Exercise prompt> Two lines in the data below mark the range: the one with "- *物理環境 (Physical" and the one with "- *地形與天氣 (Terrain". Return both, along with every line between them, exactly.

(Beginning of Supplied material)

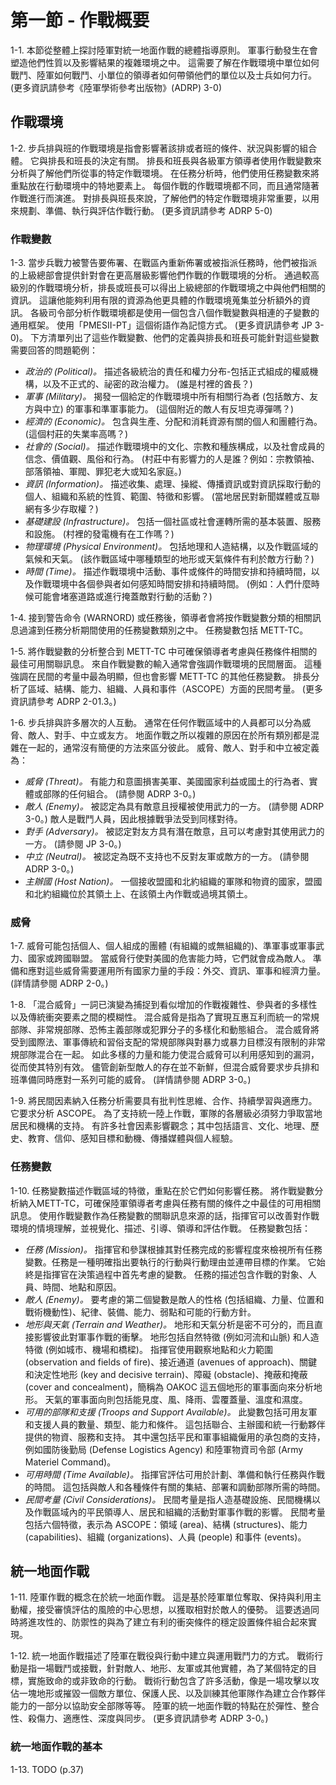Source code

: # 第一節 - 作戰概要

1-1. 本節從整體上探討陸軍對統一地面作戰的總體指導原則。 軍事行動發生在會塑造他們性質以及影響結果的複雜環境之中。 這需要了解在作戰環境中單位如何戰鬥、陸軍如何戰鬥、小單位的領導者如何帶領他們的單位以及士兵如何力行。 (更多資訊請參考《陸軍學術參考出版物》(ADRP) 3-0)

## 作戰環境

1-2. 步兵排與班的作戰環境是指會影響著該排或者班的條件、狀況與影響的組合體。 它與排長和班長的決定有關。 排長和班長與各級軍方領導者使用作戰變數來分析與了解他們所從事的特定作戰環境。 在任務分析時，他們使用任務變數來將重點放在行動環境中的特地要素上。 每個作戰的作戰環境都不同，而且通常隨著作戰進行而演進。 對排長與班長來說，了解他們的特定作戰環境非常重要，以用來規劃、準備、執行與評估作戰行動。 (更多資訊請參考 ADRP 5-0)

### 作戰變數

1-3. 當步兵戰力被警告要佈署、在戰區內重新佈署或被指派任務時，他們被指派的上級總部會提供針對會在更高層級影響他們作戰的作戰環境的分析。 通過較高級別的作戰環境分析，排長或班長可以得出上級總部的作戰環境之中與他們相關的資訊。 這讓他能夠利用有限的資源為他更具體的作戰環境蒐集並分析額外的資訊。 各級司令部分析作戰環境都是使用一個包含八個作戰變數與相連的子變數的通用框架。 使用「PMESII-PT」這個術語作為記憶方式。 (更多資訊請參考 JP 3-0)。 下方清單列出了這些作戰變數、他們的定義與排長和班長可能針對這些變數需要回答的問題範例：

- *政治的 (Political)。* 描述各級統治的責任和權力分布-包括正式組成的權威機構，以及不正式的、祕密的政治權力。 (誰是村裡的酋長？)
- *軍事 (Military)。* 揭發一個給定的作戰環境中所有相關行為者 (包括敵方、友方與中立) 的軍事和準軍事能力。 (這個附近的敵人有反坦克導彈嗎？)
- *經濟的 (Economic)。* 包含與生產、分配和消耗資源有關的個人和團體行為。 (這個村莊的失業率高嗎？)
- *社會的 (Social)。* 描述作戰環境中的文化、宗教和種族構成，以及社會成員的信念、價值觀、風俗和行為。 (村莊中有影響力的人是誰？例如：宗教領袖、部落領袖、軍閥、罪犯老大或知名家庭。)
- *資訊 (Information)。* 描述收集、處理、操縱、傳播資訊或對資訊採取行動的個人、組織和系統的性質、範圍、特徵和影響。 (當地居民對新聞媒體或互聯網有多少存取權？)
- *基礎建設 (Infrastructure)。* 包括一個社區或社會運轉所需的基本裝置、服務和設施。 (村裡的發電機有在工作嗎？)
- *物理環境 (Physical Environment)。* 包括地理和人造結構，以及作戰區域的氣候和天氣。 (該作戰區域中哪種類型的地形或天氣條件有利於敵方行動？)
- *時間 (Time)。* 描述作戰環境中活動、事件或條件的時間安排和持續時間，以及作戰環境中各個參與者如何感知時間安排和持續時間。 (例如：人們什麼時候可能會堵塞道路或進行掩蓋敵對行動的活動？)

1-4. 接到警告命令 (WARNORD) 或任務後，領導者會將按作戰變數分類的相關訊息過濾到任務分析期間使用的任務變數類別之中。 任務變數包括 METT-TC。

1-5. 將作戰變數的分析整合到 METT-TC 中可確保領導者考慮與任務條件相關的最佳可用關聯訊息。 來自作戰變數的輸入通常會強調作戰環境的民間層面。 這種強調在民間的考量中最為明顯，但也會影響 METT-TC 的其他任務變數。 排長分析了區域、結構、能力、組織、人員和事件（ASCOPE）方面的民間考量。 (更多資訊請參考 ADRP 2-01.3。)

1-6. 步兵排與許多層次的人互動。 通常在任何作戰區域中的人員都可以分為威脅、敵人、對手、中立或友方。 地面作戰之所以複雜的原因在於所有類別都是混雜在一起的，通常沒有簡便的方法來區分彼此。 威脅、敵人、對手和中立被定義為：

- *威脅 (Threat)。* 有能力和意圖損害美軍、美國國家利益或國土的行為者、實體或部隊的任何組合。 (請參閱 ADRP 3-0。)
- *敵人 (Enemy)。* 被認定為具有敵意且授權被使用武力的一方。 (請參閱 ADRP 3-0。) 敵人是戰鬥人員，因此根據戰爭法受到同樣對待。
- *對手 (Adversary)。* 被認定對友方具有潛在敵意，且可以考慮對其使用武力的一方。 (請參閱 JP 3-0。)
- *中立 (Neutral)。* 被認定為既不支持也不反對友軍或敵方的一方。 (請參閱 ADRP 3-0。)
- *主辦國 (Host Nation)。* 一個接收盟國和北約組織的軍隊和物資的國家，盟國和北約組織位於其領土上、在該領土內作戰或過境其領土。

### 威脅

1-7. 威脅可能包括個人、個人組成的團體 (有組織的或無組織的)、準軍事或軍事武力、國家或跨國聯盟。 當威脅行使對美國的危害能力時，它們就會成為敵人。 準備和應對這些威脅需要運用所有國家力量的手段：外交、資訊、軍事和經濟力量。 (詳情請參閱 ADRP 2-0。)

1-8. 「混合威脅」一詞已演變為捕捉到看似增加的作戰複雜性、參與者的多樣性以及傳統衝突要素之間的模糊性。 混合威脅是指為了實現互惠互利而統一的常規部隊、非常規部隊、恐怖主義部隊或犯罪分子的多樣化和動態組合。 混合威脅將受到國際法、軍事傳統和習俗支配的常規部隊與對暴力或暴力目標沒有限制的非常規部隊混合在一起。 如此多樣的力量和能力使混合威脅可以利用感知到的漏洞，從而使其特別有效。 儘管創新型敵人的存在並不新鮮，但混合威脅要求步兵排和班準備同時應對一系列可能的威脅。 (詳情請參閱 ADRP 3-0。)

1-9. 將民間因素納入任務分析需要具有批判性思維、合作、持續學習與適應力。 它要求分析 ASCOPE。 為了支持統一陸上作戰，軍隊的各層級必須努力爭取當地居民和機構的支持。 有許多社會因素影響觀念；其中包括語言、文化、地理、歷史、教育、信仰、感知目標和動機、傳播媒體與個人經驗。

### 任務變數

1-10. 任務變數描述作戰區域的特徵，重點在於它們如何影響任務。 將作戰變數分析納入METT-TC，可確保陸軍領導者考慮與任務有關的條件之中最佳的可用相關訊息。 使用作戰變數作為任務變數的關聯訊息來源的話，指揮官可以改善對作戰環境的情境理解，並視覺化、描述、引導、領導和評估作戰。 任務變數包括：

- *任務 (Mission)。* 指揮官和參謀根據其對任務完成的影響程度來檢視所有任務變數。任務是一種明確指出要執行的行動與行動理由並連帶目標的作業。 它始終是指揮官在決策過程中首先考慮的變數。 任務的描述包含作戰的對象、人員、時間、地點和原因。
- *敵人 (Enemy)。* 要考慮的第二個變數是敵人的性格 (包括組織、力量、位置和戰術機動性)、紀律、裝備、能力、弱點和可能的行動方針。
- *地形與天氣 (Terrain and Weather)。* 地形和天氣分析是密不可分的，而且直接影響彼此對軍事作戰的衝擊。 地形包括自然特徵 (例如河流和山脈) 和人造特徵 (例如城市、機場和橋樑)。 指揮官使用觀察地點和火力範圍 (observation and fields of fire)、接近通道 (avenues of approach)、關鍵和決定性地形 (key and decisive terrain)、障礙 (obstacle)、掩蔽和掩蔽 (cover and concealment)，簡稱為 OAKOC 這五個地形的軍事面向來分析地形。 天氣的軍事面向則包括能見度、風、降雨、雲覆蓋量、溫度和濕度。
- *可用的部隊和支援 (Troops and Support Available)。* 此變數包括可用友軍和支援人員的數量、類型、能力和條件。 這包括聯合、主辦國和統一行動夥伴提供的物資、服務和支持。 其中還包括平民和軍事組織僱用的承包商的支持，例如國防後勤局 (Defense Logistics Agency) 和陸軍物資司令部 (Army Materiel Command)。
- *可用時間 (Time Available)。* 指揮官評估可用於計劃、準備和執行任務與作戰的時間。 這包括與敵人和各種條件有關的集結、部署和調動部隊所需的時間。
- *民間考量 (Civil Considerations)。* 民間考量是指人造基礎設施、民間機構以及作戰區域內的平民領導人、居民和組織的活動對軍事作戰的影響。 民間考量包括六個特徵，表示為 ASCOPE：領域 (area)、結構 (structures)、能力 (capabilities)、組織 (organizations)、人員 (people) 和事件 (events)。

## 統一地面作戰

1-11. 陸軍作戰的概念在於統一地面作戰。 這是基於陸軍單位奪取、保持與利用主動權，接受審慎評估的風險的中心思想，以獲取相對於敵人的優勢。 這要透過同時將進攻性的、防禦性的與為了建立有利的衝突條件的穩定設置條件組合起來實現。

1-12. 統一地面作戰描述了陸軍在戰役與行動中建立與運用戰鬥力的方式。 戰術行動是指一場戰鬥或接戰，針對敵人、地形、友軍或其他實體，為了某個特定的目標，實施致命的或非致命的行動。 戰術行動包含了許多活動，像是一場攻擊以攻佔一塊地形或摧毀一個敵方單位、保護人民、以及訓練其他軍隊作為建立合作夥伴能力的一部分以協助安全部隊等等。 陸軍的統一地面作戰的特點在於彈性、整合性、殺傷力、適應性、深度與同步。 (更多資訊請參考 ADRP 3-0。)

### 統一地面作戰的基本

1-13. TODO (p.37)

(End of Supplied material)

Written answer>
- *物理環境 (Physical Environment)。* 包括地理和人造結構，以及作戰區域的氣候和天氣。 (該作戰區域中哪種類型的地形或天氣條件有利於敵方行動？)
- *時間 (Time)。* 描述作戰環境中活動、事件或條件的時間安排和持續時間，以及作戰環境中各個參與者如何感知時間安排和持續時間。 (例如：人們什麼時候可能會堵塞道路或進行掩蓋敵對行動的活動？)

1-4. 接到警告命令 (WARNORD) 或任務後，領導者會將按作戰變數分類的相關訊息過濾到任務分析期間使用的任務變數類別之中。 任務變數包括 METT-TC。

1-5. 將作戰變數的分析整合到 METT-TC 中可確保領導者考慮與任務條件相關的最佳可用關聯訊息。 來自作戰變數的輸入通常會強調作戰環境的民間層面。 這種強調在民間的考量中最為明顯，但也會影響 METT-TC 的其他任務變數。 排長分析了區域、結構、能力、組織、人員和事件（ASCOPE）方面的民間考量。 (更多資訊請參考 ADRP 2-01.3。)

1-6. 步兵排與許多層次的人互動。 通常在任何作戰區域中的人員都可以分為威脅、敵人、對手、中立或友方。 地面作戰之所以複雜的原因在於所有類別都是混雜在一起的，通常沒有簡便的方法來區分彼此。 威脅、敵人、對手和中立被定義為：

- *威脅 (Threat)。* 有能力和意圖損害美軍、美國國家利益或國土的行為者、實體或部隊的任何組合。 (請參閱 ADRP 3-0。)
- *敵人 (Enemy)。* 被認定為具有敵意且授權被使用武力的一方。 (請參閱 ADRP 3-0。) 敵人是戰鬥人員，因此根據戰爭法受到同樣對待。
- *對手 (Adversary)。* 被認定對友方具有潛在敵意，且可以考慮對其使用武力的一方。 (請參閱 JP 3-0。)
- *中立 (Neutral)。* 被認定為既不支持也不反對友軍或敵方的一方。 (請參閱 ADRP 3-0。)
- *主辦國 (Host Nation)。* 一個接收盟國和北約組織的軍隊和物資的國家，盟國和北約組織位於其領土上、在該領土內作戰或過境其領土。

### 威脅

1-7. 威脅可能包括個人、個人組成的團體 (有組織的或無組織的)、準軍事或軍事武力、國家或跨國聯盟。 當威脅行使對美國的危害能力時，它們就會成為敵人。 準備和應對這些威脅需要運用所有國家力量的手段：外交、資訊、軍事和經濟力量。 (詳情請參閱 ADRP 2-0。)

1-8. 「混合威脅」一詞已演變為捕捉到看似增加的作戰複雜性、參與者的多樣性以及傳統衝突要素之間的模糊性。 混合威脅是指為了實現互惠互利而統一的常規部隊、非常規部隊、恐怖主義部隊或犯罪分子的多樣化和動態組合。 混合威脅將受到國際法、軍事傳統和習俗支配的常規部隊與對暴力或暴力目標沒有限制的非常規部隊混合在一起。 如此多樣的力量和能力使混合威脅可以利用感知到的漏洞，從而使其特別有效。 儘管創新型敵人的存在並不新鮮，但混合威脅要求步兵排和班準備同時應對一系列可能的威脅。 (詳情請參閱 ADRP 3-0。)

1-9. 將民間因素納入任務分析需要具有批判性思維、合作、持續學習與適應力。 它要求分析 ASCOPE。 為了支持統一陸上作戰，軍隊的各層級必須努力爭取當地居民和機構的支持。 有許多社會因素影響觀念；其中包括語言、文化、地理、歷史、教育、信仰、感知目標和動機、傳播媒體與個人經驗。

### 任務變數

1-10. 任務變數描述作戰區域的特徵，重點在於它們如何影響任務。 將作戰變數分析納入METT-TC，可確保陸軍領導者考慮與任務有關的條件之中最佳的可用相關訊息。 使用作戰變數作為任務變數的關聯訊息來源的話，指揮官可以改善對作戰環境的情境理解，並視覺化、描述、引導、領導和評估作戰。 任務變數包括：

- *任務 (Mission)。* 指揮官和參謀根據其對任務完成的影響程度來檢視所有任務變數。任務是一種明確指出要執行的行動與行動理由並連帶目標的作業。 它始終是指揮官在決策過程中首先考慮的變數。 任務的描述包含作戰的對象、人員、時間、地點和原因。
- *敵人 (Enemy)。* 要考慮的第二個變數是敵人的性格 (包括組織、力量、位置和戰術機動性)、紀律、裝備、能力、弱點和可能的行動方針。
- *地形與天氣 (Terrain and Weather)。* 地形和天氣分析是密不可分的，而且直接影響彼此對軍事作戰的衝擊。 地形包括自然特徵 (例如河流和山脈) 和人造特徵 (例如城市、機場和橋樑)。 指揮官使用觀察地點和火力範圍 (observation and fields of fire)、接近通道 (avenues of approach)、關鍵和決定性地形 (key and decisive terrain)、障礙 (obstacle)、掩蔽和掩蔽 (cover and concealment)，簡稱為 OAKOC 這五個地形的軍事面向來分析地形。 天氣的軍事面向則包括能見度、風、降雨、雲覆蓋量、溫度和濕度。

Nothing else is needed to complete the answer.